- About this exercise -
Copy out the full listing below as it stands, with its pictures left behind.

*** Data section Section Begins ***

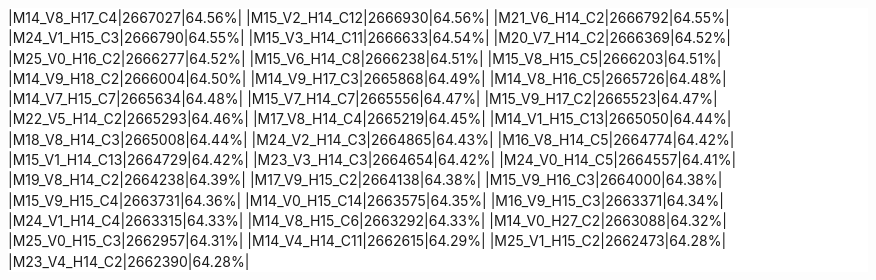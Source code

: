 |M14_V8_H17_C4|2667027|64.56%|
|M15_V2_H14_C12|2666930|64.56%|
|M21_V6_H14_C2|2666792|64.55%|
|M24_V1_H15_C3|2666790|64.55%|
|M15_V3_H14_C11|2666633|64.54%|
|M20_V7_H14_C2|2666369|64.52%|
|M25_V0_H16_C2|2666277|64.52%|
|M15_V6_H14_C8|2666238|64.51%|
|M15_V8_H15_C5|2666203|64.51%|
|M14_V9_H18_C2|2666004|64.50%|
|M14_V9_H17_C3|2665868|64.49%|
|M14_V8_H16_C5|2665726|64.48%|
|M14_V7_H15_C7|2665634|64.48%|
|M15_V7_H14_C7|2665556|64.47%|
|M15_V9_H17_C2|2665523|64.47%|
|M22_V5_H14_C2|2665293|64.46%|
|M17_V8_H14_C4|2665219|64.45%|
|M14_V1_H15_C13|2665050|64.44%|
|M18_V8_H14_C3|2665008|64.44%|
|M24_V2_H14_C3|2664865|64.43%|
|M16_V8_H14_C5|2664774|64.42%|
|M15_V1_H14_C13|2664729|64.42%|
|M23_V3_H14_C3|2664654|64.42%|
|M24_V0_H14_C5|2664557|64.41%|
|M19_V8_H14_C2|2664238|64.39%|
|M17_V9_H15_C2|2664138|64.38%|
|M15_V9_H16_C3|2664000|64.38%|
|M15_V9_H15_C4|2663731|64.36%|
|M14_V0_H15_C14|2663575|64.35%|
|M16_V9_H15_C3|2663371|64.34%|
|M24_V1_H14_C4|2663315|64.33%|
|M14_V8_H15_C6|2663292|64.33%|
|M14_V0_H27_C2|2663088|64.32%|
|M25_V0_H15_C3|2662957|64.31%|
|M14_V4_H14_C11|2662615|64.29%|
|M25_V1_H15_C2|2662473|64.28%|
|M23_V4_H14_C2|2662390|64.28%|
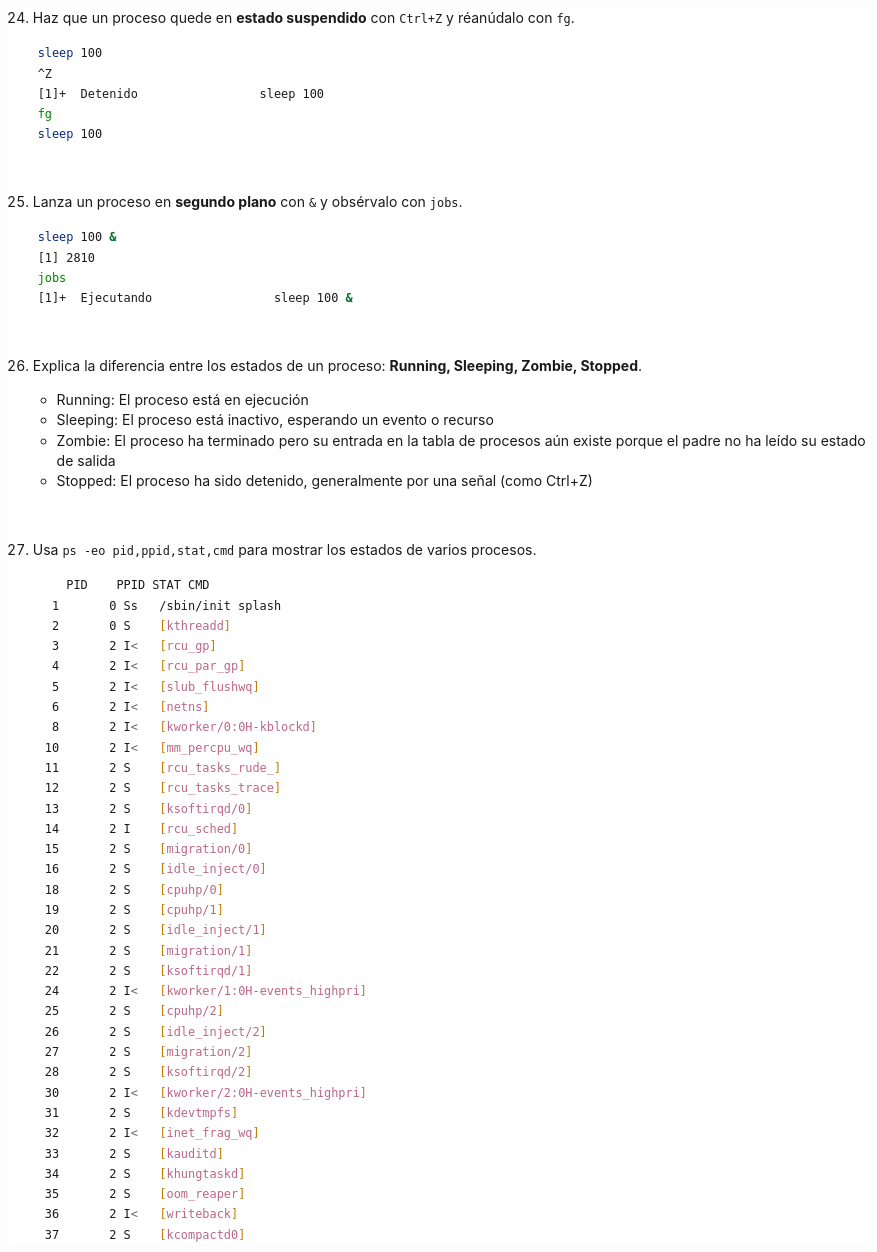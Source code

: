 24. Haz que un proceso quede en **estado suspendido** con `Ctrl+Z` y réanúdalo con `fg`.

```bash
    sleep 100
    ^Z
    [1]+  Detenido                 sleep 100
    fg
    sleep 100
```

</br>

25. Lanza un proceso en **segundo plano** con `&` y obsérvalo con `jobs`.

```bash
    sleep 100 &
    [1] 2810
    jobs
    [1]+  Ejecutando                 sleep 100 &
```

</br>

26. Explica la diferencia entre los estados de un proceso: **Running, Sleeping, Zombie, Stopped**.

    - Running: El proceso está en ejecución
    - Sleeping: El proceso está inactivo, esperando un evento o recurso
    - Zombie: El proceso ha terminado pero su entrada en la tabla de procesos aún existe porque el padre no ha leído su estado de salida
    - Stopped: El proceso ha sido detenido, generalmente por una señal (como Ctrl+Z)

</br>

27. Usa `ps -eo pid,ppid,stat,cmd` para mostrar los estados de varios procesos.

```bash
        PID    PPID STAT CMD
      1       0 Ss   /sbin/init splash
      2       0 S    [kthreadd]
      3       2 I<   [rcu_gp]
      4       2 I<   [rcu_par_gp]
      5       2 I<   [slub_flushwq]
      6       2 I<   [netns]
      8       2 I<   [kworker/0:0H-kblockd]
     10       2 I<   [mm_percpu_wq]
     11       2 S    [rcu_tasks_rude_]
     12       2 S    [rcu_tasks_trace]
     13       2 S    [ksoftirqd/0]
     14       2 I    [rcu_sched]
     15       2 S    [migration/0]
     16       2 S    [idle_inject/0]
     18       2 S    [cpuhp/0]
     19       2 S    [cpuhp/1]
     20       2 S    [idle_inject/1]
     21       2 S    [migration/1]
     22       2 S    [ksoftirqd/1]
     24       2 I<   [kworker/1:0H-events_highpri]
     25       2 S    [cpuhp/2]
     26       2 S    [idle_inject/2]
     27       2 S    [migration/2]
     28       2 S    [ksoftirqd/2]
     30       2 I<   [kworker/2:0H-events_highpri]
     31       2 S    [kdevtmpfs]
     32       2 I<   [inet_frag_wq]
     33       2 S    [kauditd]
     34       2 S    [khungtaskd]
     35       2 S    [oom_reaper]
     36       2 I<   [writeback]
     37       2 S    [kcompactd0]
```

*** Data section Section Ends ***

- Written reply -
Source code

: |M14_V8_H17_C4|2667027|64.56%|
|M15_V2_H14_C12|2666930|64.56%|
|M21_V6_H14_C2|2666792|64.55%|
|M24_V1_H15_C3|2666790|64.55%|
|M15_V3_H14_C11|2666633|64.54%|
|M20_V7_H14_C2|2666369|64.52%|
|M25_V0_H16_C2|2666277|64.52%|
|M15_V6_H14_C8|2666238|64.51%|
|M15_V8_H15_C5|2666203|64.51%|
|M14_V9_H18_C2|2666004|64.50%|
|M14_V9_H17_C3|2665868|64.49%|
|M14_V8_H16_C5|2665726|64.48%|
|M14_V7_H15_C7|2665634|64.48%|
|M15_V7_H14_C7|2665556|64.47%|
|M15_V9_H17_C2|2665523|64.47%|
|M22_V5_H14_C2|2665293|64.46%|
|M17_V8_H14_C4|2665219|64.45%|
|M14_V1_H15_C13|2665050|64.44%|
|M18_V8_H14_C3|2665008|64.44%|
|M24_V2_H14_C3|2664865|64.43%|
|M16_V8_H14_C5|2664774|64.42%|
|M15_V1_H14_C13|2664729|64.42%|
|M23_V3_H14_C3|2664654|64.42%|
|M24_V0_H14_C5|2664557|64.41%|
|M19_V8_H14_C2|2664238|64.39%|
|M17_V9_H15_C2|2664138|64.38%|
|M15_V9_H16_C3|2664000|64.38%|
|M15_V9_H15_C4|2663731|64.36%|
|M14_V0_H15_C14|2663575|64.35%|
|M16_V9_H15_C3|2663371|64.34%|
|M24_V1_H14_C4|2663315|64.33%|
|M14_V8_H15_C6|2663292|64.33%|
|M14_V0_H27_C2|2663088|64.32%|
|M25_V0_H15_C3|2662957|64.31%|
|M14_V4_H14_C11|2662615|64.29%|
|M25_V1_H15_C2|2662473|64.28%|
|M23_V4_H14_C2|2662390|64.28%|
Source code

: 24. Haz que un proceso quede en **estado suspendido** con `Ctrl+Z` y réanúdalo con `fg`.

```bash
    sleep 100
    ^Z
    [1]+  Detenido                 sleep 100
    fg
    sleep 100
```

</br>

25. Lanza un proceso en **segundo plano** con `&` y obsérvalo con `jobs`.

```bash
    sleep 100 &
    [1] 2810
    jobs
    [1]+  Ejecutando                 sleep 100 &
```

</br>

26. Explica la diferencia entre los estados de un proceso: **Running, Sleeping, Zombie, Stopped**.

    - Running: El proceso está en ejecución
    - Sleeping: El proceso está inactivo, esperando un evento o recurso
    - Zombie: El proceso ha terminado pero su entrada en la tabla de procesos aún existe porque el padre no ha leído su estado de salida
    - Stopped: El proceso ha sido detenido, generalmente por una señal (como Ctrl+Z)

</br>

27. Usa `ps -eo pid,ppid,stat,cmd` para mostrar los estados de varios procesos.

```bash
        PID    PPID STAT CMD
      1       0 Ss   /sbin/init splash
      2       0 S    [kthreadd]
      3       2 I<   [rcu_gp]
      4       2 I<   [rcu_par_gp]
      5       2 I<   [slub_flushwq]
      6       2 I<   [netns]
      8       2 I<   [kworker/0:0H-kblockd]
     10       2 I<   [mm_percpu_wq]
     11       2 S    [rcu_tasks_rude_]
     12       2 S    [rcu_tasks_trace]
     13       2 S    [ksoftirqd/0]
     14       2 I    [rcu_sched]
     15       2 S    [migration/0]
     16       2 S    [idle_inject/0]
     18       2 S    [cpuhp/0]
     19       2 S    [cpuhp/1]
     20       2 S    [idle_inject/1]
     21       2 S    [migration/1]
     22       2 S    [ksoftirqd/1]
     24       2 I<   [kworker/1:0H-events_highpri]
     25       2 S    [cpuhp/2]
     26       2 S    [idle_inject/2]
     27       2 S    [migration/2]
     28       2 S    [ksoftirqd/2]
     30       2 I<   [kworker/2:0H-events_highpri]
     31       2 S    [kdevtmpfs]
     32       2 I<   [inet_frag_wq]
     33       2 S    [kauditd]
     34       2 S    [khungtaskd]
     35       2 S    [oom_reaper]
     36       2 I<   [writeback]
     37       2 S    [kcompactd0]
```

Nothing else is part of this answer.